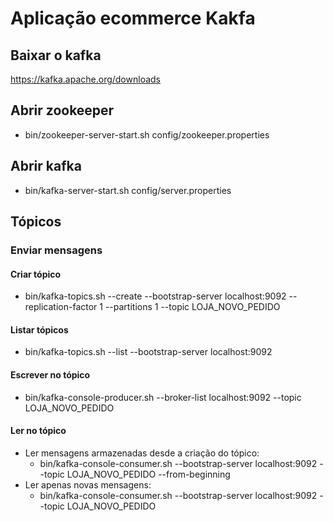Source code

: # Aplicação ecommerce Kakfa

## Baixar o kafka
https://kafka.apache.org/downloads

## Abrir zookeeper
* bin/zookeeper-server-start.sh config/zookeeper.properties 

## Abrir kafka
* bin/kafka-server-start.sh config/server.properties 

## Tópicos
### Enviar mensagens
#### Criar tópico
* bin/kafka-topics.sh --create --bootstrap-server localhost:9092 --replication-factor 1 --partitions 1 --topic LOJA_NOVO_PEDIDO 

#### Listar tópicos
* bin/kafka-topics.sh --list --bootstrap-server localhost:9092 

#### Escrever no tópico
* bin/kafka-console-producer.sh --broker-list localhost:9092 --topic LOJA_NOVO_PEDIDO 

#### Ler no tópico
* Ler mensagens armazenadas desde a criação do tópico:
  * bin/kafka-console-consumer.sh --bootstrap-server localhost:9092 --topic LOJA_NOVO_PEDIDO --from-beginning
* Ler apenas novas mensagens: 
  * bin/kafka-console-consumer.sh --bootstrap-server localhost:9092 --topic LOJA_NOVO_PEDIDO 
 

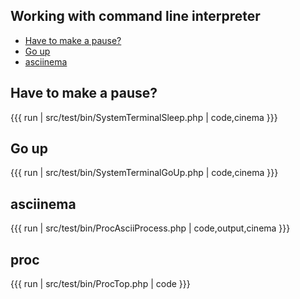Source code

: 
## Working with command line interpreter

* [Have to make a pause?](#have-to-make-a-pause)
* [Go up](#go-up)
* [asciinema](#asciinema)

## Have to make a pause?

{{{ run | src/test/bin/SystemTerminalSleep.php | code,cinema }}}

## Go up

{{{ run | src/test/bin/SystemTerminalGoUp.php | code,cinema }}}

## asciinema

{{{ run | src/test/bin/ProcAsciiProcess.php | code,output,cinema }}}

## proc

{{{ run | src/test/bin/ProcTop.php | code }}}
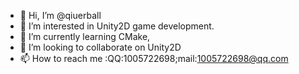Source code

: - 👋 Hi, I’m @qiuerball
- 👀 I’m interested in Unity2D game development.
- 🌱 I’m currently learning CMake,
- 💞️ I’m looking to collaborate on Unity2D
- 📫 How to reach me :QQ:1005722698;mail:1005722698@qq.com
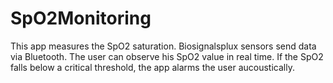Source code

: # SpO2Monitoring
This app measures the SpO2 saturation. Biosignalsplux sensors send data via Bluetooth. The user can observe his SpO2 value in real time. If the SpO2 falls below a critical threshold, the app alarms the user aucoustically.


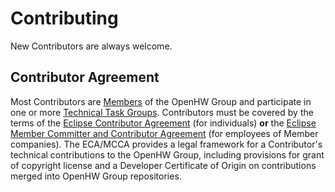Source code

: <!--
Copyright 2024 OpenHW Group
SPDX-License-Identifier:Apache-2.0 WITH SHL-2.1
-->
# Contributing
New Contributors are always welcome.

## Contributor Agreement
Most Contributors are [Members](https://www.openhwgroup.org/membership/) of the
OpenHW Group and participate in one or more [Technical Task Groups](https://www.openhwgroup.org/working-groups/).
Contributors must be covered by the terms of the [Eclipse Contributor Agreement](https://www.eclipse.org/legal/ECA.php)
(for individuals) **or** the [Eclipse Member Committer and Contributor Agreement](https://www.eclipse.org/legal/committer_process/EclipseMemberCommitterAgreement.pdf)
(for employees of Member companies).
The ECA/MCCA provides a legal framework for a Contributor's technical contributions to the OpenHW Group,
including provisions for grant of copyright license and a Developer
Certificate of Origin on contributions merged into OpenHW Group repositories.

Try it
Only a number is asked for here: the count of lines in the records that hold "cinema".

Result of this exercise
3